US 11,941,875 B2
	Processing perspective view range images using neural networks
Yuning Chai, San Mateo, CA (US); Pei Sun, Palo Alto, CA (US); Jiquan Ngiam, Mountain View, CA (US); Weiyue Wang, Sunnyvale, CA (US); Vijay Vasudevan, Los Altos Hills, CA (US); Benjamin James Caine, San Francisco, CA (US); Xiao Zhang, San Jose, CA (US); and Dragomir Anguelov, San Francisco, CA (US)
Assigned to Waymo LLC, Mountain View, CA (US)
Filed by Waymo LLC, Mountain View, CA (US)
Filed on Jul. 27, 2021, as Appl. No. 17/443,674.
Claims priority of provisional application 63/057,210, filed on Jul. 27, 2020.
Prior Publication US 2022/0044068 A1, Feb. 10, 2022
Int. Cl.

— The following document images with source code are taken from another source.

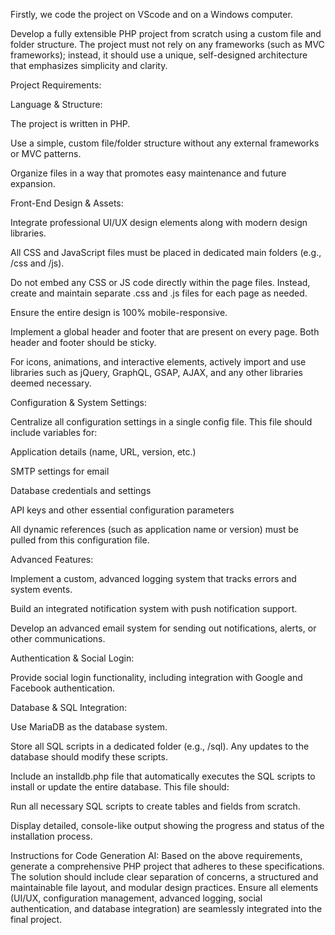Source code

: Firstly, we code the project on VScode and on a Windows computer.

Develop a fully extensible PHP project from scratch using a custom file and folder structure. The project must not rely on any frameworks (such as MVC frameworks); instead, it should use a unique, self-designed architecture that emphasizes simplicity and clarity.

Project Requirements:

Language & Structure:

The project is written in PHP.

Use a simple, custom file/folder structure without any external frameworks or MVC patterns.

Organize files in a way that promotes easy maintenance and future expansion.

Front-End Design & Assets:

Integrate professional UI/UX design elements along with modern design libraries.

All CSS and JavaScript files must be placed in dedicated main folders (e.g., /css and /js).

Do not embed any CSS or JS code directly within the page files. Instead, create and maintain separate .css and .js files for each page as needed.

Ensure the entire design is 100% mobile-responsive.

Implement a global header and footer that are present on every page. Both header and footer should be sticky.

For icons, animations, and interactive elements, actively import and use libraries such as jQuery, GraphQL, GSAP, AJAX, and any other libraries deemed necessary.

Configuration & System Settings:

Centralize all configuration settings in a single config file. This file should include variables for:

Application details (name, URL, version, etc.)

SMTP settings for email

Database credentials and settings

API keys and other essential configuration parameters

All dynamic references (such as application name or version) must be pulled from this configuration file.

Advanced Features:

Implement a custom, advanced logging system that tracks errors and system events.

Build an integrated notification system with push notification support.

Develop an advanced email system for sending out notifications, alerts, or other communications.

Authentication & Social Login:

Provide social login functionality, including integration with Google and Facebook authentication.

Database & SQL Integration:

Use MariaDB as the database system.

Store all SQL scripts in a dedicated folder (e.g., /sql). Any updates to the database should modify these scripts.

Include an installdb.php file that automatically executes the SQL scripts to install or update the entire database. This file should:

Run all necessary SQL scripts to create tables and fields from scratch.

Display detailed, console-like output showing the progress and status of the installation process.

Instructions for Code Generation AI:
Based on the above requirements, generate a comprehensive PHP project that adheres to these specifications. The solution should include clear separation of concerns, a structured and maintainable file layout, and modular design practices. Ensure all elements (UI/UX, configuration management, advanced logging, social authentication, and database integration) are seamlessly integrated into the final project.
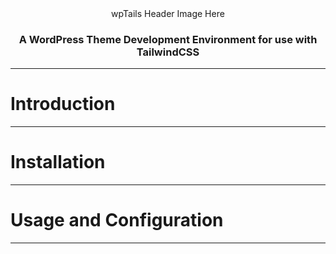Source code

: <center>wpTails Header Image Here</center>

### <center>A WordPress Theme Development Environment for use with TailwindCSS</center>

---
# Introduction

---
# Installation

---

# Usage and Configuration

---
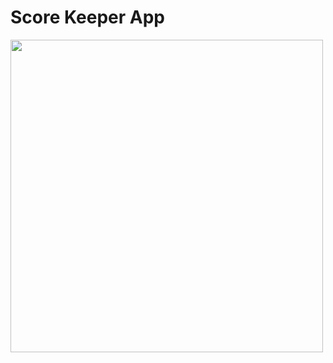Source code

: # Score Keeper App
<a href="https://akaneknh.github.io/scoreKeeper" target=”_blank” ><img src="https://github.com/akaneknh/scoreKeeper/assets/105612200/b75f8225-5b91-476d-a374-802435ec55f4" style=width:500px;></a>

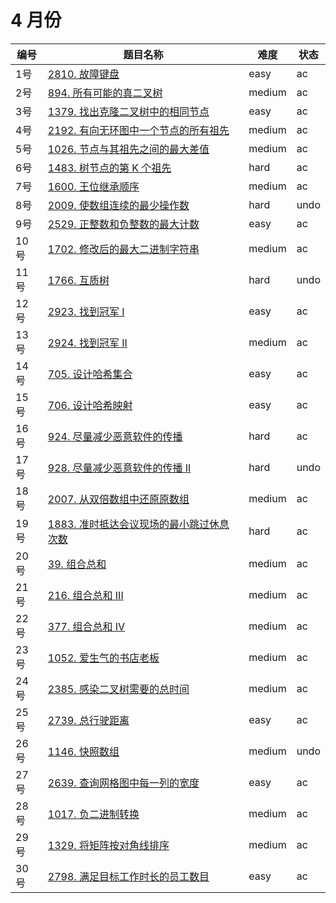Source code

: # 4 月份

**编号**|**题目名称**|**难度**|**状态**
--------|------------|--------|--------
1号|[2810. 故障键盘](./第1题%202810.%20故障键盘)|easy|ac
2号|[894. 所有可能的真二叉树](./第2题%20894.%20所有可能的真二叉树)|medium|ac
3号|[1379. 找出克隆二叉树中的相同节点](./第3题%201379.%20找出克隆二叉树中的相同节点)|easy|ac
4号|[2192. 有向无环图中一个节点的所有祖先](./第4题%202192.%20有向无环图中一个节点的所有祖先)|medium|ac
5号|[1026. 节点与其祖先之间的最大差值](./第5题%201026.%20节点与其祖先之间的最大差值)|medium|ac
6号|[1483. 树节点的第 K 个祖先](./第6题%201483.%20树节点的第%20K%20个祖先)|hard|ac
7号|[1600. 王位继承顺序](./第7题%201600.%20王位继承顺序)|medium|ac
8号|[2009. 使数组连续的最少操作数](./第8题%202009.%20使数组连续的最少操作数)|hard|undo
9号|[2529. 正整数和负整数的最大计数](./第9题%202529.%20正整数和负整数的最大计数)|easy|ac
10号|[1702. 修改后的最大二进制字符串](./第10题%201702.%20修改后的最大二进制字符串)|medium|ac
11号|[1766. 互质树](./第11题%201766.%20互质树)|hard|undo
12号|[2923. 找到冠军 I](./第12题%202923.%20找到冠军%20I)|easy|ac
13号|[2924. 找到冠军 II](./第13题%202924.%20找到冠军%20II)|medium|ac
14号|[705. 设计哈希集合](./第14题%20705.%20设计哈希集合)|easy|ac
15号|[706. 设计哈希映射](./第15题%20706.%20设计哈希映射)|easy|ac
16号|[924. 尽量减少恶意软件的传播](./第16题%20924.%20尽量减少恶意软件的传播)|hard|ac
17号|[928. 尽量减少恶意软件的传播 II](./第17题%20928.%20尽量减少恶意软件的传播%20II)|hard|undo
18号|[2007. 从双倍数组中还原原数组](./第18题%202007.%20从双倍数组中还原原数组)|medium|ac
19号|[1883. 准时抵达会议现场的最小跳过休息次数](./第19题%201883.%20准时抵达会议现场的最小跳过休息次数)|hard|ac
20号|[39. 组合总和](./第20题%2039.%20组合总和)|medium|ac
21号|[216. 组合总和 III](./第21题%20216.%20组合总和%20III)|medium|ac
22号|[377. 组合总和 Ⅳ](./第22题%20377.%20组合总和%20Ⅳ)|medium|ac
23号|[1052. 爱生气的书店老板](./第23题%201052.%20爱生气的书店老板)|medium|ac
24号|[2385. 感染二叉树需要的总时间](./第24题%202385.%20感染二叉树需要的总时间)|medium|ac
25号|[2739. 总行驶距离](./第25题%202739.%20总行驶距离)|easy|ac
26号|[1146. 快照数组](./第26题%201146.%20快照数组)|medium|undo
27号|[2639. 查询网格图中每一列的宽度](./第27题%202639.%20查询网格图中每一列的宽度)|easy|ac
28号|[1017. 负二进制转换](./第28题%201017.%20负二进制转换)|medium|ac
29号|[1329. 将矩阵按对角线排序](./第29题%201329.%20将矩阵按对角线排序)|medium|ac
30号|[2798. 满足目标工作时长的员工数目](./第30题%202798.%20满足目标工作时长的员工数目)|easy|ac
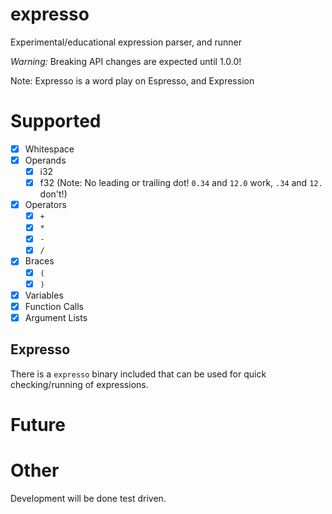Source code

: # expresso
Experimental/educational expression parser, and runner

*Warning:* Breaking API changes are expected until 1.0.0!

Note: Expresso is a word play on Espresso, and Expression

# Supported
- [x] Whitespace
- [x] Operands
	- [x] i32
	- [x] f32 (Note: No leading or trailing dot! `0.34` and `12.0` work, `.34` and `12.` don't!)

- [x] Operators
	- [x] `+`
	- [x] `*`
	- [x] `-`
	- [x] `/`

- [x] Braces
	- [x] `(`
	- [x] `)`

- [x] Variables
- [x] Function Calls
- [x] Argument Lists

## Expresso

There is a `expresso` binary included that can be used for quick checking/running of expressions.

# Future


# Other
Development will be done test driven.
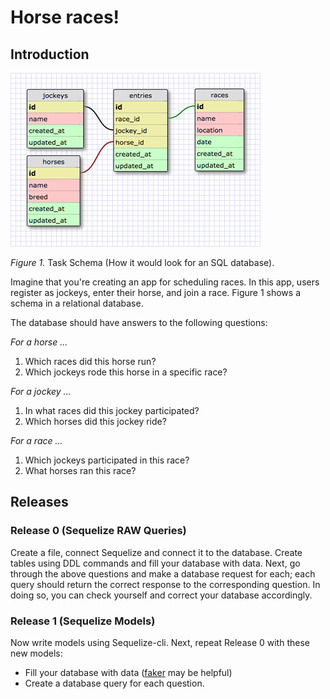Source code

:# Horse races!

## Introduction

![](races_schema.png)

*Figure 1.* Task Schema (How it would look for an SQL database).

Imagine that you're creating an app for scheduling races. In this app, users register as jockeys, enter their horse, and join a race. Figure 1 shows a schema in a relational database.

The database should have answers to the following questions:

*For a horse ...*
1. Which races did this horse run?
2. Which jockeys rode this horse in a specific race?

*For a jockey ...*

1. In what races did this jockey participated?
2. Which horses did this jockey ride?

*For a race ...*
1. Which jockeys participated in this race?
2. What horses ran this race?

## Releases

### Release 0 (Sequelize RAW Queries)

Create a file, connect Sequelize and connect it to the database.
Create tables using DDL commands and fill your database with data. Next, go through the above questions and make a database request for each; each query should return the correct response to the corresponding question. In doing so, you can check yourself and correct your database accordingly.

### Release 1 (Sequelize Models)
Now write models using Sequelize-cli. Next, repeat Release 0 with these new models:
- Fill your database with data ([faker](https://www.npmjs.com/package/faker) may be helpful)
- Create a database query for each question.

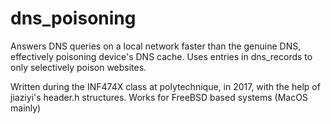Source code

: # dns_poisoning

Answers DNS queries on a local network faster than the genuine DNS, effectively poisoning device's DNS cache. 
Uses entries in dns_records to only selectively poison websites.

Written during the INF474X class at polytechnique, in 2017, with the help of jiaziyi's header.h structures. Works for FreeBSD based systems (MacOS mainly)
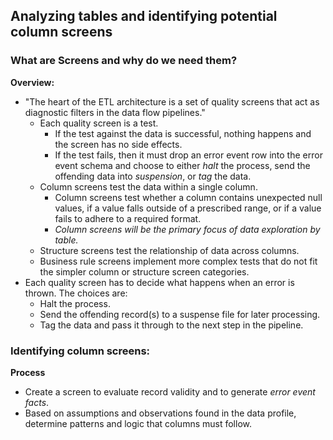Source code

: ## Analyzing tables and identifying potential column screens

### What are Screens and why do we need them?
**Overview:**
* "The heart of the ETL architecture is a set of quality screens that act as diagnostic filters in the data flow pipelines."
    * Each quality screen is a test.
        * If the test against the data is successful, nothing happens and the screen has no side effects.
        * If the test fails, then it must drop an error event row into the error event schema and choose to either *halt* the process, send the offending data into *suspension*, or *tag* the data.
    * Column screens test the data within a single column.
        * Column screens test whether a column contains unexpected null values, if a value falls outside of a prescribed range, or if a value fails to adhere to a required format.
        * *Column screens will be the primary focus of data exploration by table.*
    * Structure screens test the relationship of data across columns.
    * Business rule screens implement more complex tests that do not fit the simpler column or structure screen categories.
* Each quality screen has to decide what happens when an error is thrown. The choices are:
    * Halt the process.
    * Send the offending record(s) to a suspense file for later processing.
    * Tag the data and pass it through to the next step in the pipeline. 

### Identifying column screens:
**Process**
* Create a screen to evaluate record validity and to generate *error event facts*.
* Based on assumptions and observations found in the data profile, determine patterns and logic that columns must follow.

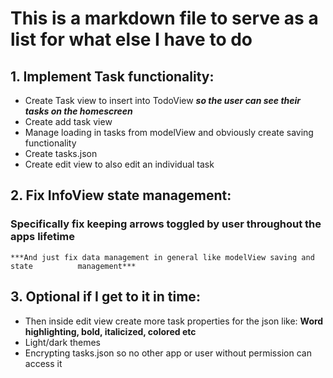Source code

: # This is a markdown file to serve as a list for what else I have to do

## 1. Implement Task functionality:
  - Create Task view to insert into TodoView ***so the user can see their tasks on the homescreen***
  - Create add task view
  - Manage loading in tasks from modelView and obviously create saving functionality
  - Create tasks.json
  - Create edit view to also edit an individual task

## 2. Fix InfoView state management:
  ### Specifically fix keeping arrows toggled by user throughout the apps lifetime
    ***And just fix data management in general like modelView saving and state          management***

## 3. Optional if I get to it in time:
- Then inside edit view create more task properties for the json like:
    **Word highlighting, bold, italicized, colored etc**
- Light/dark themes
- Encrypting tasks.json so no other app or user without permission can access it
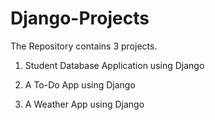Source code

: # Django-Projects
The Repository contains 3 projects.

1. Student Database Application using Django

2. A To-Do App using Django

3. A Weather App using Django
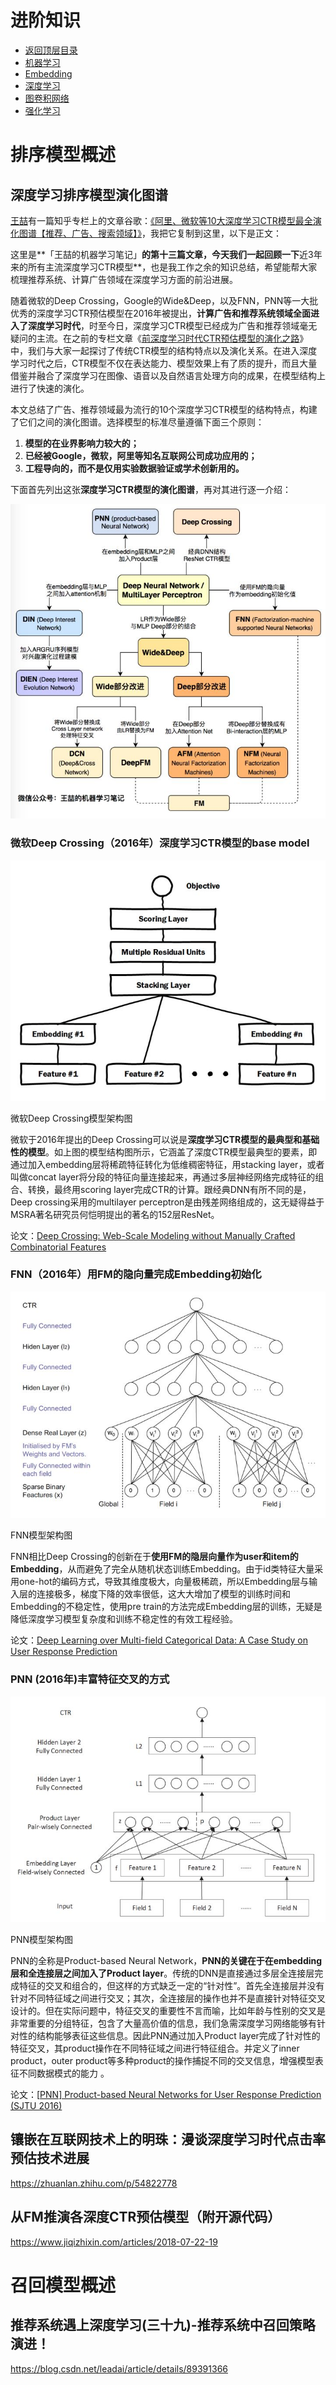 # 进阶知识

* [返回顶层目录](../../SUMMARY.md)
* [机器学习](machine-learning/machine-learning.md)
* [Embedding](embedding/embedding.md)
* [深度学习](deep-learning/deep-learning.md)
* [图卷积网络](graph-convolutional-network/graph-convolutional-network.md)
* [强化学习](reinforcement-learning/reinforcement-learning.md)



# 排序模型概述

## 深度学习排序模型演化图谱

[王喆](https://www.zhihu.com/people/wang-zhe-58/activities)有一篇知乎专栏上的文章谷歌：[《阿里、微软等10大深度学习CTR模型最全演化图谱【推荐、广告、搜索领域】》](https://zhuanlan.zhihu.com/p/63186101)，我把它复制到这里，以下是正文：

这里是**「王喆的机器学习笔记」**的第十三篇文章，今天我们一起回顾一下**近3年来的所有主流深度学习CTR模型**，也是我工作之余的知识总结，希望能帮大家梳理推荐系统、计算广告领域在深度学习方面的前沿进展。

随着微软的Deep Crossing，Google的Wide&Deep，以及FNN，PNN等一大批优秀的深度学习CTR预估模型在2016年被提出，**计算广告和推荐系统领域全面进入了深度学习时代**，时至今日，深度学习CTR模型已经成为广告和推荐领域毫无疑问的主流。在之前的专栏文章《[前深度学习时代CTR预估模型的演化之路](https://zhuanlan.zhihu.com/p/61154299)》中，我们与大家一起探讨了传统CTR模型的结构特点以及演化关系。在进入深度学习时代之后，CTR模型不仅在表达能力、模型效果上有了质的提升，而且大量借鉴并融合了深度学习在图像、语音以及自然语言处理方向的成果，在模型结构上进行了快速的演化。

本文总结了广告、推荐领域最为流行的10个深度学习CTR模型的结构特点，构建了它们之间的演化图谱。选择模型的标准尽量遵循下面三个原则：

1. **模型的在业界影响力较大的；**
2. **已经被Google，微软，阿里等知名互联网公司成功应用的；**
3. **工程导向的，而不是仅用实验数据验证或学术创新用的。**

下面首先列出这张**深度学习CTR模型的演化图谱**，再对其进行逐一介绍：

![deep-learning-rank-models](pic/deep-learning-rank-models.jpg)

### 微软Deep Crossing（2016年）深度学习CTR模型的base model

![Deep-Crossing](pic/Deep-Crossing.jpg)

微软Deep Crossing模型架构图

微软于2016年提出的Deep Crossing可以说是**深度学习CTR模型的最典型和基础性的模型**。如上图的模型结构图所示，它涵盖了深度CTR模型最典型的要素，即通过加入embedding层将稀疏特征转化为低维稠密特征，用stacking layer，或者叫做concat layer将分段的特征向量连接起来，再通过多层神经网络完成特征的组合、转换，最终用scoring layer完成CTR的计算。跟经典DNN有所不同的是，Deep crossing采用的multilayer perceptron是由残差网络组成的，这无疑得益于MSRA著名研究员何恺明提出的著名的152层ResNet。

论文：[Deep Crossing: Web-Scale Modeling without Manually Crafted Combinatorial Features](https://www.kdd.org/kdd2016/subtopic/view/deep-crossing-web-scale-modeling-without-manually-crafted-combinatorial-fea)

### FNN（2016年）用FM的隐向量完成Embedding初始化

![FNN](pic/FNN.jpg)

FNN模型架构图

FNN相比Deep Crossing的创新在于**使用FM的隐层向量作为user和item的Embedding**，从而避免了完全从随机状态训练Embedding。由于id类特征大量采用one-hot的编码方式，导致其维度极大，向量极稀疏，所以Embedding层与输入层的连接极多，梯度下降的效率很低，这大大增加了模型的训练时间和Embedding的不稳定性，使用pre train的方法完成Embedding层的训练，无疑是降低深度学习模型复杂度和训练不稳定性的有效工程经验。

论文：[Deep Learning over Multi-field Categorical Data: A Case Study on User Response Prediction](https://arxiv.org/pdf/1601.02376.pdf)

### PNN (2016年)丰富特征交叉的方式

![PNN](pic/PNN.jpg)

PNN模型架构图

PNN的全称是Product-based Neural Network，**PNN的关键在于在embedding层和全连接层之间加入了Product layer**。传统的DNN是直接通过多层全连接层完成特征的交叉和组合的，但这样的方式缺乏一定的“针对性”。首先全连接层并没有针对不同特征域之间进行交叉；其次，全连接层的操作也并不是直接针对特征交叉设计的。但在实际问题中，特征交叉的重要性不言而喻，比如年龄与性别的交叉是非常重要的分组特征，包含了大量高价值的信息，我们急需深度学习网络能够有针对性的结构能够表征这些信息。因此PNN通过加入Product layer完成了针对性的特征交叉，其product操作在不同特征域之间进行特征组合。并定义了inner product，outer product等多种product的操作捕捉不同的交叉信息，增强模型表征不同数据模式的能力 。

论文：[[PNN\] Product-based Neural Networks for User Response Prediction (SJTU 2016)](https://link.zhihu.com/?target=https%3A//github.com/wzhe06/Reco-papers/blob/master/Deep%2520Learning%2520Recommender%2520System/%255BPNN%255D%2520Product-based%2520Neural%2520Networks%2520for%2520User%2520Response%2520Prediction%2520%2528SJTU%25202016%2529.pdf)



## 镶嵌在互联网技术上的明珠：漫谈深度学习时代点击率预估技术进展

https://zhuanlan.zhihu.com/p/54822778



## 从FM推演各深度CTR预估模型（附开源代码）

https://www.jiqizhixin.com/articles/2018-07-22-19



# 召回模型概述



## 推荐系统遇上深度学习(三十九)-推荐系统中召回策略演进！

https://blog.csdn.net/leadai/article/details/89391366





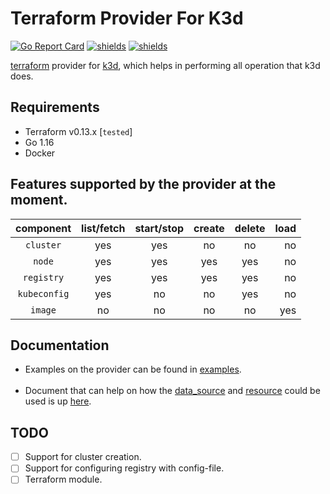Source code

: # Terraform Provider For K3d


[![Go Report Card](https://goreportcard.com/badge/github.com/nikhilsbhat/terraform-provider-k3d)](https://goreportcard.com/report/github.com/nikhilsbhat/terraform-provider-k3d)  [![shields](https://img.shields.io/badge/license-mit-brightgreen)](https://github.com/nikhilsbhat/terraform-provider-k3d/blob/master/LICENSE) [![shields](https://godoc.org/github.com/nikhilsbhat/terraform-provider-k3d?status.svg)](https://godoc.org/github.com/nikhilsbhat/terraform-provider-k3d)

[terraform](https://www.terraform.io/) provider for [k3d](https://k3d.io/), which helps in performing all operation that k3d does.

## Requirements

* Terraform v0.13.x [`tested`]
* Go 1.16
* Docker

## Features supported by the provider at the moment.

| component    | list/fetch | start/stop   | create   | delete    | load    |
| :----------: | :--------: | :----------: | :------: | :-------: | ------: |
|  `cluster`   | yes        | yes          | no       |  no       |  no     |
|  `node`      | yes        | yes          | yes      |  yes      |  no     | 
|  `registry`  | yes        | yes          | yes      |  yes      |  no     |
| `kubeconfig` | yes        | no           | no       |  yes      |  no     |
|    `image`   | no         | no           | no       |  no       |  yes    |

## Documentation

* Examples on the provider can be found in [examples](https://github.com/nikhilsbhat/terraform-provider-k3d/tree/master/examples). <br><br> 
* Document that can help on how the [data_source](https://www.terraform.io/docs/language/data-sources/index.html) and [resource](https://www.terraform.io/docs/language/resources/syntax.html) could be used is up [here](https://nikhilsbhat.github.io/terraform-provider-k3d).

## TODO

* [ ] Support for cluster creation.
* [ ] Support for configuring registry with config-file.
* [ ] Terraform module.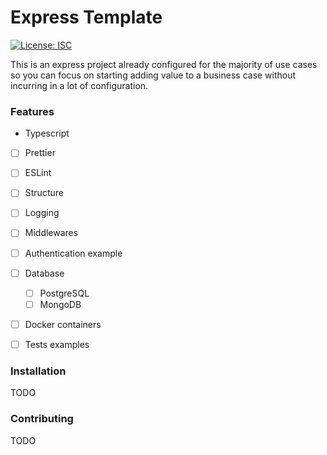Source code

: # Express Template
[![License: ISC](https://img.shields.io/badge/License-ISC-blue.svg)](https://opensource.org/licenses/ISC)

This is an express project already configured for the majority of use cases so you can focus on starting adding value to a business case without incurring in a lot of configuration.

### Features
- Typescript
- [ ] Prettier
- [ ] ESLint
- [ ] Structure
- [ ] Logging
- [ ] Middlewares
- [ ] Authentication example
- [ ] Database
  - [ ] PostgreSQL
  - [ ] MongoDB
- [ ] Docker containers
- [ ] Tests examples


### Installation
TODO

### Contributing
TODO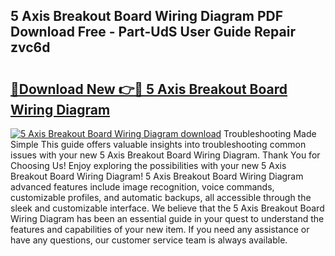 ## 5 Axis Breakout Board Wiring Diagram PDF Download Free - Part-UdS User Guide Repair zvc6d

# <h2><a href="http://dfou172.blite.top/?on=5+Axis+Breakout+Board+Wiring+Diagram">🔗Download New 👉🔴 5 Axis Breakout Board Wiring Diagram</a></h2>

[![5 Axis Breakout Board Wiring Diagram download](https://i.imgur.com/lujVjoI.png)](http://dfou172.blite.top/?on=5+Axis+Breakout+Board+Wiring+Diagram)
Troubleshooting Made Simple This guide offers valuable insights into troubleshooting common issues with your new 5 Axis Breakout Board Wiring Diagram. Thank You for Choosing Us! Enjoy exploring the possibilities with your new 5 Axis Breakout Board Wiring Diagram! 5 Axis Breakout Board Wiring Diagram advanced features include image recognition, voice commands, customizable profiles, and automatic backups, all accessible through the sleek and customizable interface. We believe that the 5 Axis Breakout Board Wiring Diagram has been an essential guide in your quest to understand the features and capabilities of your new item. If you need any assistance or have any questions, our customer service team is always available.

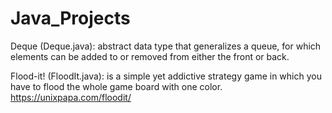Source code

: # Java_Projects

Deque (Deque.java): abstract data type that generalizes a queue, for which elements can be added to or removed from either the front or back.

Flood-it! (FloodIt.java): is a simple yet addictive strategy game in which you have to flood the whole game board with one color. https://unixpapa.com/floodit/
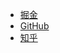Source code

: - [掘金](https://juejin.im/post/5a7c4ebaf265da4e81239431)
- [GitHub](https://github.com/whynotgonow/tcp-ip)
- [知乎](https://zhuanlan.zhihu.com/p/33797520)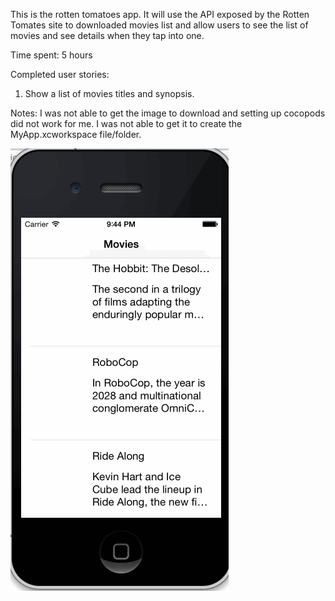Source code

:This is the rotten tomatoes app. It will use the API exposed by the Rotten Tomates site to downloaded movies list and allow users to see the list of movies and see details when they tap into one.

Time spent: 5 hours

Completed user stories:
1. Show a list of movies titles and synopsis.


Notes:
I was not able to get the image to download and setting up cocopods did not work for me. I was not able to get it to create the MyApp.xcworkspace file/folder.

![Rottentomatoes](rottentomatoes.gif)
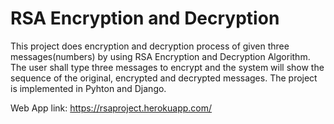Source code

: # RSA Encryption and Decryption

This project does encryption and decryption process of given three messages(numbers) by using RSA Encryption and Decryption Algorithm. The user shall type three messages to encrypt and the system will show the sequence of the original, encrypted and decrypted messages. The project is implemented in Pyhton and Django.

Web App link: https://rsaproject.herokuapp.com/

G06V 20/00 (2022.01); G01S 7/48 (2006.01); G01S 17/89 (2020.01); G06F 18/21 (2023.01); G06F 18/213 (2023.01); G06F 18/25 (2023.01); G06N 3/08 (2023.01); G06T 7/70 (2017.01); G06V 10/94 (2022.01); H04N 23/10 (2023.01)

CPC G06V 20/00 (2022.01) [G01S 7/4802 (2013.01); G01S 17/89 (2013.01); G06F 18/213 (2023.01); G06F 18/217 (2023.01); G06F 18/253 (2023.01); G06N 3/08 (2013.01); G06T 3/4046 (2013.01); G06T 7/70 (2017.01); G06V 10/95 (2022.01); H04N 23/10 (2023.01); G06T 2207/20084 (2013.01)]

20 Claims

1. A method performed by one or more computers, the method comprising:

obtaining a perspective view range image generated from sensor measurements of an environment by one or more sensors, the perspective view range image comprising a plurality of pixels arranged in a two-dimensional grid and including, for each pixel, (i) features of one or more sensor measurements at a location in the environment corresponding to the pixel and (ii) geometry information comprising range features characterizing a range of the location in the environment corresponding to the pixel relative to the one or more sensors;

processing the perspective view range image using a first neural network to generate an output feature representation, wherein the first neural network comprises a first perspective point-set aggregation layer configured to:

receive an input feature map, the input feature map comprising a respective feature vector for each of a first subset of the pixels; and

generate an output feature map from the input feature map, wherein the output feature map comprises a respective output feature vector for each of the first subset of pixels, and wherein the generating comprises, for each particular pixel in the first subset, generating an initial output feature vector for the particular pixel by applying a geometry-dependent kernel to pixels within a local neighborhood of the particular pixel in the input feature map, wherein the geometry-dependent kernel depends on at least (i) respective input feature vectors for the pixels within the local neighborhood of the particular pixel in the input feature map and (ii) respective range features of the pixels within the local neighborhood of the input feature map; and

processing the output feature representation using an output neural network to generate a network output for a neural network task.